Look through the entries below and extract exactly the lines from the one containing "triangulation in the format that Delaunator outputs." through the one containing "triangulation and must", ends included.

[Task data — start]

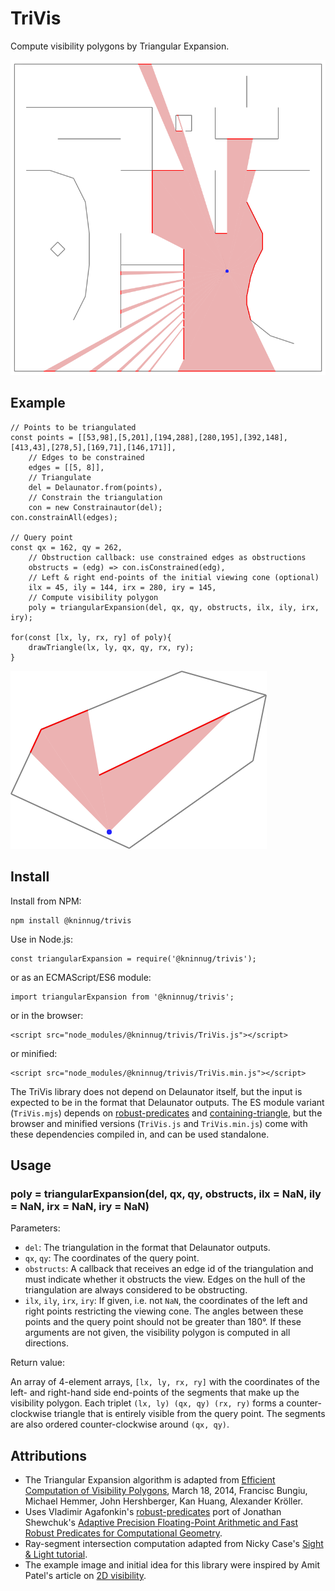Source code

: TriVis
======

Compute visibility polygons by Triangular Expansion.

![Visbility polygon example](example.png)

Example
-------

	// Points to be triangulated
	const points = [[53,98],[5,201],[194,288],[280,195],[392,148],[413,43],[278,5],[169,71],[146,171]],
		// Edges to be constrained
		edges = [[5, 8]],
		// Triangulate
		del = Delaunator.from(points),
		// Constrain the triangulation
		con = new Constrainautor(del);
	con.constrainAll(edges);
	
	// Query point
	const qx = 162, qy = 262,
		// Obstruction callback: use constrained edges as obstructions
		obstructs = (edg) => con.isConstrained(edg),
		// Left & right end-points of the initial viewing cone (optional)
		ilx = 45, ily = 144, irx = 280, iry = 145,
		// Compute visibility polygon
		poly = triangularExpansion(del, qx, qy, obstructs, ilx, ily, irx, iry);
	
	for(const [lx, ly, rx, ry] of poly){
		drawTriangle(lx, ly, qx, qy, rx, ry);
	}

![Visibility polygon](strain.png)

Install
-------

Install from NPM:

	npm install @kninnug/trivis
	
Use in Node.js:

	const triangularExpansion = require('@kninnug/trivis');
	
or as an ECMAScript/ES6 module:

	import triangularExpansion from '@kninnug/trivis';

or in the browser:

	<script src="node_modules/@kninnug/trivis/TriVis.js"></script>

or minified:

	<script src="node_modules/@kninnug/trivis/TriVis.min.js"></script>

The TriVis library does not depend on Delaunator itself, but the input is
expected to be in the format that Delaunator outputs. The ES module variant
(`TriVis.mjs`) depends on [robust-predicates](https://www.npmjs.com/package/robust-predicates)
and [containing-triangle](https://www.npmjs.com/package/@kninnug/containing-triangle),
but the browser and minified versions (`TriVis.js` and `TriVis.min.js`) come
with these dependencies compiled in, and can be used standalone.

Usage
-----

### poly = triangularExpansion(del, qx, qy, obstructs, ilx = NaN, ily = NaN, irx = NaN, iry = NaN)

Parameters:

- `del`: The triangulation in the format that Delaunator outputs.
- `qx`, `qy`: The coordinates of the query point.
- `obstructs`: A callback that receives an edge id of the triangulation and must
  indicate whether it obstructs the view. Edges on the hull of the triangulation
  are always considered to be obstructing.
- `ilx`, `ily`, `irx`, `iry`: If given, i.e. not `NaN`, the coordinates of the
  left and right points restricting the viewing cone. The angles between these
  points and the query point should not be greater than 180°. If these arguments
  are not given, the visibility polygon is computed in all directions.

Return value:

An array of 4-element arrays, `[lx, ly, rx, ry]` with the coordinates of the
left- and right-hand side end-points of the segments that make up the visibility
polygon. Each triplet `(lx, ly) (qx, qy) (rx, ry)` forms a counter-clockwise
triangle that is entirely visible from the query point. The segments are also
ordered counter-clockwise around `(qx, qy)`.

Attributions
------------

- The Triangular Expansion algorithm is adapted from [Efficient Computation of
  Visibility Polygons](https://arxiv.org/abs/1403.3905), March 18, 2014,
  Francisc Bungiu, Michael Hemmer, John Hershberger, Kan Huang, Alexander Kröller.
- Uses Vladimir Agafonkin's [robust-predicates](https://github.com/mourner/robust-predicates) port
  of Jonathan Shewchuk's [Adaptive Precision Floating-Point Arithmetic and Fast Robust Predicates
  for Computational Geometry](http://www.cs.cmu.edu/~quake/robust.html).
- Ray-segment intersection computation adapted from Nicky Case's
  [Sight & Light tutorial](https://ncase.me/sight-and-light/).
- The example image and initial idea for this library were inspired by Amit
  Patel's article on [2D visibility](https://www.redblobgames.com/articles/visibility/).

[Task data — finish]

== Solution ==
- `del`: The triangulation in the format that Delaunator outputs.
- `qx`, `qy`: The coordinates of the query point.
- `obstructs`: A callback that receives an edge id of the triangulation and must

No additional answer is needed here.